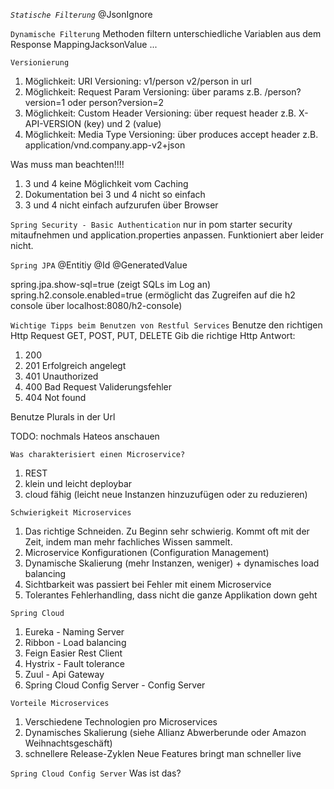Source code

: _`Statische Filterung`_
@JsonIgnore

`Dynamische Filterung`
Methoden filtern unterschiedliche Variablen aus dem Response
MappingJacksonValue ...

`Versionierung`
1. Möglichkeit: URI Versioning: v1/person v2/person in url 
2. Möglichkeit: Request Param Versioning: über params z.B. /person?version=1 oder person?version=2
3. Möglichkeit: Custom Header Versioning: über request header z.B. X-API-VERSION (key) und 2 (value)
4. Möglichkeit: Media Type Versioning: über produces accept header z.B. application/vnd.company.app-v2+json

Was muss man beachten!!!!
1. 3 und 4 keine Möglichkeit vom Caching
2. Dokumentation bei 3 und 4 nicht so einfach
3. 3 und 4 nicht einfach aufzurufen über Browser

`Spring Security - Basic Authentication`
nur in pom starter security mitaufnehmen und application.properties anpassen. Funktioniert aber leider nicht.

`Spring JPA`
@Entitiy
@Id
@GeneratedValue

spring.jpa.show-sql=true (zeigt SQLs im Log an)
spring.h2.console.enabled=true (ermöglicht das Zugreifen auf die h2 console über localhost:8080/h2-console)

`Wichtige Tipps beim Benutzen von Restful Services`
Benutze den richtigen Http Request GET, POST, PUT, DELETE
Gib die richtige Http Antwort:
1. 200
2. 201 Erfolgreich angelegt
3. 401 Unauthorized
4. 400 Bad Request Validerungsfehler
5. 404 Not found

Benutze Plurals in der Url


TODO:
nochmals Hateos anschauen


`Was charakterisiert einen Microservice?`
1. REST
2. klein und leicht deploybar
3. cloud fähig (leicht neue Instanzen hinzuzufügen oder zu reduzieren)

`Schwierigkeit Microservices`
1. Das richtige Schneiden. Zu Beginn sehr schwierig. Kommt oft mit der Zeit, indem man mehr fachliches Wissen sammelt.
2. Microservice Konfigurationen (Configuration Management)
3. Dynamische Skalierung (mehr Instanzen, weniger) + dynamisches load balancing
4. Sichtbarkeit was passiert bei Fehler mit einem Microservice
5. Tolerantes Fehlerhandling, dass nicht die ganze Applikation down geht

`Spring Cloud`
1. Eureka - Naming Server
2. Ribbon - Load balancing
3. Feign Easier Rest Client
4. Hystrix - Fault tolerance
5. Zuul - Api Gateway
6. Spring Cloud Config Server - Config Server

`Vorteile Microservices`
1. Verschiedene Technologien pro Microservices
2. Dynamisches Skalierung (siehe Allianz Abwerberunde oder Amazon Weihnachtsgeschäft)
3. schnellere Release-Zyklen Neue Features bringt man schneller live

`Spring Cloud Config Server`
Was ist das?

——

→ Exercise aim
The lines from the start of the records above through the line that holds "6. Spring Cloud Config Server - Config Server" are to be copied exactly, both ends included, and no pictures are to be copied.

→ Solved exercise
Source code

: _`Statische Filterung`_
@JsonIgnore

`Dynamische Filterung`
Methoden filtern unterschiedliche Variablen aus dem Response
MappingJacksonValue ...

`Versionierung`
1. Möglichkeit: URI Versioning: v1/person v2/person in url 
2. Möglichkeit: Request Param Versioning: über params z.B. /person?version=1 oder person?version=2
3. Möglichkeit: Custom Header Versioning: über request header z.B. X-API-VERSION (key) und 2 (value)
4. Möglichkeit: Media Type Versioning: über produces accept header z.B. application/vnd.company.app-v2+json

Was muss man beachten!!!!
1. 3 und 4 keine Möglichkeit vom Caching
2. Dokumentation bei 3 und 4 nicht so einfach
3. 3 und 4 nicht einfach aufzurufen über Browser

`Spring Security - Basic Authentication`
nur in pom starter security mitaufnehmen und application.properties anpassen. Funktioniert aber leider nicht.

`Spring JPA`
@Entitiy
@Id
@GeneratedValue

spring.jpa.show-sql=true (zeigt SQLs im Log an)
spring.h2.console.enabled=true (ermöglicht das Zugreifen auf die h2 console über localhost:8080/h2-console)

`Wichtige Tipps beim Benutzen von Restful Services`
Benutze den richtigen Http Request GET, POST, PUT, DELETE
Gib die richtige Http Antwort:
1. 200
2. 201 Erfolgreich angelegt
3. 401 Unauthorized
4. 400 Bad Request Validerungsfehler
5. 404 Not found

Benutze Plurals in der Url


TODO:
nochmals Hateos anschauen


`Was charakterisiert einen Microservice?`
1. REST
2. klein und leicht deploybar
3. cloud fähig (leicht neue Instanzen hinzuzufügen oder zu reduzieren)

`Schwierigkeit Microservices`
1. Das richtige Schneiden. Zu Beginn sehr schwierig. Kommt oft mit der Zeit, indem man mehr fachliches Wissen sammelt.
2. Microservice Konfigurationen (Configuration Management)
3. Dynamische Skalierung (mehr Instanzen, weniger) + dynamisches load balancing
4. Sichtbarkeit was passiert bei Fehler mit einem Microservice
5. Tolerantes Fehlerhandling, dass nicht die ganze Applikation down geht

`Spring Cloud`
1. Eureka - Naming Server
2. Ribbon - Load balancing
3. Feign Easier Rest Client
4. Hystrix - Fault tolerance
5. Zuul - Api Gateway
6. Spring Cloud Config Server - Config Server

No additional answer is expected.